== YOUR OBJECTIVE ==
Take from the data every line in which the word "learning" is found.

Items from a dataset
--------------------

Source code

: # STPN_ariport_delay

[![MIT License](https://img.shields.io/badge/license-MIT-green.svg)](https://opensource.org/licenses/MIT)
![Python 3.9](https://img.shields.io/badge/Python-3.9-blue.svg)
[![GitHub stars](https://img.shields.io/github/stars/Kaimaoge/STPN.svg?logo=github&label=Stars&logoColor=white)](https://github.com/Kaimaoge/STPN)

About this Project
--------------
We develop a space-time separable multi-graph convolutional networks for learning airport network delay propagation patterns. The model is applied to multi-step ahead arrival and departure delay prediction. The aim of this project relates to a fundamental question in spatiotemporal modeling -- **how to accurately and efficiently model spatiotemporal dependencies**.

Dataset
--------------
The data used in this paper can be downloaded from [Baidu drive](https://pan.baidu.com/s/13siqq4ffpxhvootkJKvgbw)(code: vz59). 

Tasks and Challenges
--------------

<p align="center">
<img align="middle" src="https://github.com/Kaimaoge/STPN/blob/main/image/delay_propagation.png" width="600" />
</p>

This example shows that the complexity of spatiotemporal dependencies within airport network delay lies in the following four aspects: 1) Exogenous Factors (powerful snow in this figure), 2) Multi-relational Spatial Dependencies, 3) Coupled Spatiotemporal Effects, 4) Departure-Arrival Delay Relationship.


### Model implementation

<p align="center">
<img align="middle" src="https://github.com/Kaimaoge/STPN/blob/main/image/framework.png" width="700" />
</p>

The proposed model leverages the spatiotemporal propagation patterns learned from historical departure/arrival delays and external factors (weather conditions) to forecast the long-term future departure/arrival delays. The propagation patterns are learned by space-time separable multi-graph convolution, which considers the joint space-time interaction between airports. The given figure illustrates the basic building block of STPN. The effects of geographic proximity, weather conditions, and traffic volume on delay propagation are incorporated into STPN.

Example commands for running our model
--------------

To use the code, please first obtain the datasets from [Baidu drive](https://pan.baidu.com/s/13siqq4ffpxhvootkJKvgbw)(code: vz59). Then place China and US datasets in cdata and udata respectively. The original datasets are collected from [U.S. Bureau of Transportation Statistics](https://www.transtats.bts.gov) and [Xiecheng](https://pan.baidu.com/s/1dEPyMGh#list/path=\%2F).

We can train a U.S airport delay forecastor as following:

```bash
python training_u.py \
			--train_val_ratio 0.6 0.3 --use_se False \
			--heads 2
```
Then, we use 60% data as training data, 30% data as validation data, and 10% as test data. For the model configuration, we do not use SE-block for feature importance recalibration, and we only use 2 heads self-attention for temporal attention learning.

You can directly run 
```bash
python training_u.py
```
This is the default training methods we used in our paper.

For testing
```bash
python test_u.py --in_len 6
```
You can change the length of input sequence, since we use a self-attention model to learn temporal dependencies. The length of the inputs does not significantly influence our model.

--------------------

== YOUR RESPONSE ==
We develop a space-time separable multi-graph convolutional networks for learning airport network delay propagation patterns. The model is applied to multi-step ahead arrival and departure delay prediction. The aim of this project relates to a fundamental question in spatiotemporal modeling -- **how to accurately and efficiently model spatiotemporal dependencies**.
Then, we use 60% data as training data, 30% data as validation data, and 10% as test data. For the model configuration, we do not use SE-block for feature importance recalibration, and we only use 2 heads self-attention for temporal attention learning.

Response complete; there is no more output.